Famous for car manufacturing and Eminem (and portrayed in the gritty film about the said rapper ‘8 Mile’) Detroit is a city of 630,000 on the border with Canada in the USA’s North East. On 18th July 2013 it filed for Chapter 9 bankruptcy owing around $20 billion and far exceeding the second largest US municipal bankruptcy of Jefferson County at $4 billion.
There are many reasons why it got into so much trouble. Some may be familiar to issues faced by local authorities in the UK, but others will be less so. Some are not the municipality’s ‘fault’, but others are clearly things that could have been avoided. Here are some of the main factors:
Famous for its motor industry Detroit’s population peaked during the 1950’s at 1.8 million. It has since declined by 60% as the car industry has moved to other countries with cheaper labour costs. This left the local government with far less people to pay the pensions of the higher number of staff they needed in the past. The population left was increasingly older (younger people are more likely to leave somewhere with no jobs) and poorer (people with wealth and resources are also more likely to leave a declining city). Residents were therefore more in demand of local government services and less able to pay taxes. Population decline still leaves you with a lot of streets to clean and bin rounds to do even if half the houses are empty. Finally, as more and more people left, property prices fell meaning the property taxes the city could collect also fell.
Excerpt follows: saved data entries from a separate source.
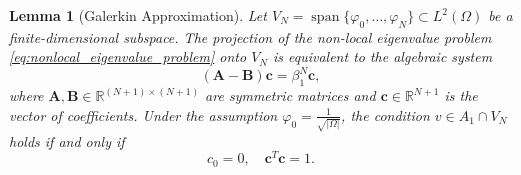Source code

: \documentclass[11pt, a4paper]{article}
\theoremstyle{break}
\theoremstyle{break}
\theoremstyle{break}
\theoremstyle{break}
\theoremstyle{break}
\newtheorem{lem}{Lemma}[section]
\theoremstyle{break}
\theoremstyle{break}
\theoremstyle{break}
\theoremstyle{break}
\theoremstyle{break}
\begin{document}
\begin{lem}[Galerkin Approximation]
\label{lem:galerkin_approximation}
Let $V_N = \operatorname{span}\{\varphi_0, \dots, \varphi_N\} \subset L^2(\Omega)$ be a finite-dimensional subspace. The projection of the non-local eigenvalue problem \eqref{eq:nonlocal_eigenvalue_problem} onto $V_N$ is equivalent to the algebraic system 
\begin{equation}
    \label{eq:matrix_system_lemma}
    (\mathbf{A} - \mathbf{B})\mathbf{c} = \beta_1^N \mathbf{c},
\end{equation}
    where $\mathbf{A}, \mathbf{B} \in \mathbb{R}^{(N+1) \times (N+1)}$ are symmetric matrices and $\mathbf{c} \in \mathbb{R}^{N+1}$ is the vector of coefficients. Under the assumption $\varphi_0 = \frac{1}{\sqrt{|\Omega|}}$, the condition $v \in A_1 \cap V_N$ holds if and only if
    \begin{equation}
        \label{eq:system_constraint_lemma}
        c_0 = 0, \quad \mathbf{c}^T\mathbf{c} = 1.
    \end{equation}
\end{lem}
\end{document}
Pension and Healthcare Benefits for Employees Remained High Despite the Fact the City Could Not Afford Them
Despite a very concerted effort by the city to reduce the workforce, pension and healthcare costs for existing and retired staff were seen as overly generous. This including a questionable practice of paying out excess earnings from pensions to retirees and active employees instead of reinvesting them in the fund. Even as the City was under increasing financial pressure action to change this did not happen in time.
High Taxes Made Population Decline Even Worse
To help deal with its financial problems the city made the somewhat understandable decision to raise taxes on residents. Local governments in the US have far more extensive powers than in the UK to control local taxation. Unfortunately this made the problem worse not better as residents increasingly moved out of the city to avoid the higher taxes, making total taxation income lower overall.
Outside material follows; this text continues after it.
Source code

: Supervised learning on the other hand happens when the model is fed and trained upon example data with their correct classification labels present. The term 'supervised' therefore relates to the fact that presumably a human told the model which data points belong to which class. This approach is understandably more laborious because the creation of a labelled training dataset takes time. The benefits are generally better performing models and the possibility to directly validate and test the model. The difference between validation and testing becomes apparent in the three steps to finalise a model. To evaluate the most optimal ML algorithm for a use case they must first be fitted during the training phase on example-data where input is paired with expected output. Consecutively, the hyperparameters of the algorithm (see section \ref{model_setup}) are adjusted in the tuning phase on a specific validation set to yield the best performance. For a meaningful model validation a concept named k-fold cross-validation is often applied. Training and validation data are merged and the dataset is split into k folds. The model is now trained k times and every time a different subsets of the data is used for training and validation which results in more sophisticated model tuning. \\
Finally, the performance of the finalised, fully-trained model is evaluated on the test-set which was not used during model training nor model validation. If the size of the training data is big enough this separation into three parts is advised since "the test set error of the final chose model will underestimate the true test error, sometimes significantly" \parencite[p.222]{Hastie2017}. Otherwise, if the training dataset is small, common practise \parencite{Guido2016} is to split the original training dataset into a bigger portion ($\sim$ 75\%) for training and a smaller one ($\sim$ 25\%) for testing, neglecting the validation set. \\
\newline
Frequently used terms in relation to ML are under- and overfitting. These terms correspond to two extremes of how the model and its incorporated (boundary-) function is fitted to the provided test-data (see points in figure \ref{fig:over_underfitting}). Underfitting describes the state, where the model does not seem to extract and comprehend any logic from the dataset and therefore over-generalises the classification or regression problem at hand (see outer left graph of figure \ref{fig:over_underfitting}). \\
The City Borrowed too Much
Too much debt is generally the reason behind most bankruptcies and Detroit is no exception. The city borrowed extensively to fund capital expenditure but also (as would not be allowed in the UK) to fund revenue budget gaps. There is a widespread impression that the city increasingly borrowed to fund holes in its budgets rather than face up to and manage the difficult financial situation it was in.
The City Struck a Complex Financial Deal that went Bad
Mayor of Detroit from 2002 to 2008 Kwame Kilpatrick is a convicted felon who served a long prison sentence for fraud, racketeering and perjury. Whilst this clearly didn’t improve the fortunes of Detroit perhaps his least good move was to engineer a complex financial deal with Wall Street to restructure the city’s pension fund debt. Funded by borrowing $1.4 billion the deal was supposed to save the city but went bad with the onset of the 2008 financial crisis, eventually costing the city $2.8 billion.